Deploying to 10 or 20 servers can be complicated. But what are some of the tools, tips and patterns for successfully deploying to 1,000s of servers around the world? Last month I participated in an online panel on the subject of Huge Scale Deployments, as part of Continuous Discussions (#c9d9), a series of community panels about Agile, Continuous Delivery and DevOps hosted by Electric Cloud. You can watch a recording of the panel:
The discussion progressed through a short deck of slides with big ticket titles. Plenty of interesting things were said (mostly by other people), but the main insight I had was that the practices discussed are applicable at any scale. Meanwhile, here are a few edited extracts from my musings on the video.
How do you practice huge scale deployments? How did the teams at Amazon make it work?
“I was a software developer at a little-known Amazon development center in Edinburgh, Scotland. … at Amazon, teams are responsible for provisioning environments, continuous deployment, everything on their own. Because we knew that we were picking up the pieces if it went wrong, we were going in making sure our deployment was good in early stages of the pipeline, because we had responsibility. When people have responsibility they make sure that things don’t break.”

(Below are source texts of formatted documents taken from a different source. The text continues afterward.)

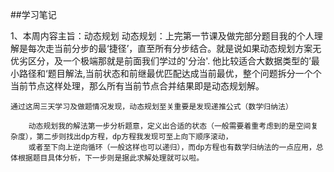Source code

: ##学习笔记

1、本周内容主旨：动态规划
    动态规划：上完第一节课及做完部分题目我的个人理解是每次走当前分步的最‘捷径’，直至所有分步结合。就是说如果动态规划方案无优劣区分，及一个极端那就是前面我们学过的'分治'.
            他比较适合大数据类型的’最小路径和‘题目解法,当前状态和前继最优匹配达成当前最优，整个问题拆分一个个当前节点这样处理，那么所有当前节点合并结果即是动态规划解。
            
    通过这周三天学习及做题情况发现，动态规划至关重要是发现递推公式（数学归纳法）
            
        动态规划我的解法第一步分析题意，定义出合适的状态（一般需要着重考虑到的是空间复杂度），第二步则找出dp方程，dp方程我发现可至上向下顺序滚动，
        或者至下向上逆向循环（一般这样也可以递归），而dp方程也有数学归纳法的一点应用，总体根据题目具体分析，下一步则是据此求解处理就可以啦。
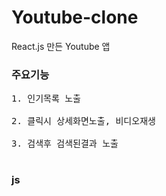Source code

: # Youtube-clone
React.js 만든 Youtube 앱 
 
 
### 주요기능
<pre>
1. 인기목록 노출 

2. 클릭시 상세화면노출, 비디오재생

3. 검색후 검색된결과 노출

</pre>


### js 
<pre>

</pre>


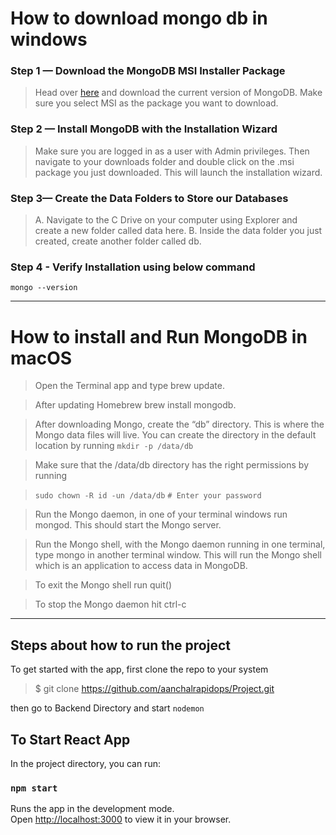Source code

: # How to download mongo db in windows

### Step 1 — Download the MongoDB MSI Installer Package
> Head over [here](https://www.mongodb.com/download-center/community) and download the current version of MongoDB. Make sure you select MSI as the package you want to download.

### Step 2 — Install MongoDB with the Installation Wizard
> Make sure you are logged in as a user with Admin privileges. Then navigate to your downloads folder and double click on the .msi package you just downloaded. This will launch the installation wizard.

### Step 3— Create the Data Folders to Store our Databases
> A. Navigate to the C Drive on your computer using Explorer and create a new folder called data here.
> B. Inside the data folder you just created, create another folder called db.

### Step 4 - Verify Installation using below command
`mongo --version`

<hr>

# How to install and Run MongoDB in macOS
> Open the Terminal app and type brew update.

> After updating Homebrew brew install mongodb.

> After downloading Mongo, create the “db” directory. This is where the Mongo data files will live. You can create the directory in the default location by running `mkdir -p /data/db`

> Make sure that the /data/db directory has the right permissions by running

> `sudo chown -R id -un /data/db`
`# Enter your password`

> Run the Mongo daemon, in one of your terminal windows run mongod. This should start the Mongo server.

> Run the Mongo shell, with the Mongo daemon running in one terminal, type mongo in another terminal window. This will run the Mongo shell which is an application to access data in MongoDB.

> To exit the Mongo shell run quit()

> To stop the Mongo daemon hit ctrl-c

<hr>

## Steps about how to run the project

To get started with the app, first clone the repo to your system

> $ git clone https://github.com/aanchalrapidops/Project.git

then go to Backend Directory and start `nodemon`


## To Start React App

In the project directory, you can run:

### `npm start`

Runs the app in the development mode.\
Open [http://localhost:3000](http://localhost:3000) to view it in your browser.

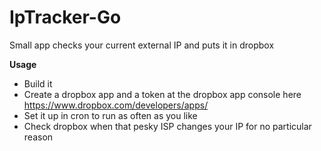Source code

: # IpTracker-Go
Small app checks your current external IP and puts it in dropbox

**Usage**

* Build it
* Create a dropbox app and a token at the dropbox app console here https://www.dropbox.com/developers/apps/
* Set it up in cron to run as often as you like
* Check dropbox when that pesky ISP changes your IP for no particular reason
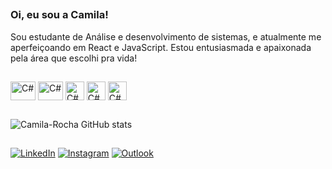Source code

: ##
### Oi, eu sou a Camila!
Sou estudante de Análise e desenvolvimento de sistemas, e atualmente me aperfeiçoando em React e JavaScript. Estou entusiasmada e apaixonada pela área que escolhi pra vida!
##

<div>
<img align="center" alt="C#" height="30" width="40" src="https://cdn.jsdelivr.net/gh/devicons/devicon/icons/csharp/csharp-original.svg" />
<img align="center" alt="C#" height="30" width="40" src="https://cdn.jsdelivr.net/gh/devicons/devicon/icons/react/react-original.svg" />
<img align="center" alt="C#" height="30" src="https://cdn.jsdelivr.net/gh/devicons/devicon/icons/javascript/javascript-original.svg" />
<img align="center" alt="C#" height="30" src="https://cdn.jsdelivr.net/gh/devicons/devicon/icons/html5/html5-original.svg" />
<img align="center" alt="C#" height="30" src="https://cdn.jsdelivr.net/gh/devicons/devicon/icons/css3/css3-original.svg" />                             
</div>

##
![Camila-Rocha GitHub stats](https://github-readme-stats.vercel.app/api?username=Camila-Rocha&show_icons=false&theme=synthwave)
##

<div>
  
[![LinkedIn](https://img.shields.io/badge/LinkedIn-0077B5?style=for-the-badge&logo=linkedin&logoColor=white)](https://www.linkedin.com/in/camila-r0cha/)
[![Instagram](https://img.shields.io/badge/Instagram-E4405F?style=for-the-badge&logo=instagram&logoColor=white)](https://www.instagram.com/ca.mila_rocha/)
[![Outlook](https://img.shields.io/badge/Microsoft_Outlook-0078D4?style=for-the-badge&logo=microsoft-outlook&logoColor=white)](mailto:camila.rocha.oliva@hotmail.com)

</div>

“With regard to incentives – at Amazon there’s no need to dangle carrots, the teams know that everything that happens, designing, provisioning for expected loads, all the way to fixing problems in production, is their responsibility. So everyone practices ‘if it hurts do it more often’. It’s a natural human tendency to back off if there’s pain, but in software development, if something causes you pain you need to really work at that, you’re just not good enough at it yet.”
Fidelity of environments
“It would really be nice to have fidelity of environments, but what I’m seeing more and more with customers is that they have virtualised, containerised environments in dev … and then you get to this legacy of hardware and external services still managed using spreadsheets, by teams that call themselves DevOps now, but essentially they are infrastructure teams, with sign-offs and lots of paper being pushed around. Everybody knows you need high fidelity environments, otherwise you get pain. But the stakeholders are still not paying for it. I try to explain to customers that this pain is also costing a lot of money … that’s not an easy thing to change.”
Fidelity of process
“Here too I would say, ‘yes, please, it would be nice’. I was consulting with a client …. parts of the environment were owned by [different] teams … with different processes – that’s painful. Let’s have a single automated process to deploy to any environment.”
“Feature toggles – these are extremely important for Continuous Delivery. But a lesson learned the hard way is that if you’re going to use feature toggling, remember to tidy up, clean up your feature toggles afterwards when you don’t need them anymore. [Otherwise you’l end up in] a mess, people don’t know what needs to be turned on, things are turned off in production by mistake. So remember to clean up after yourself.”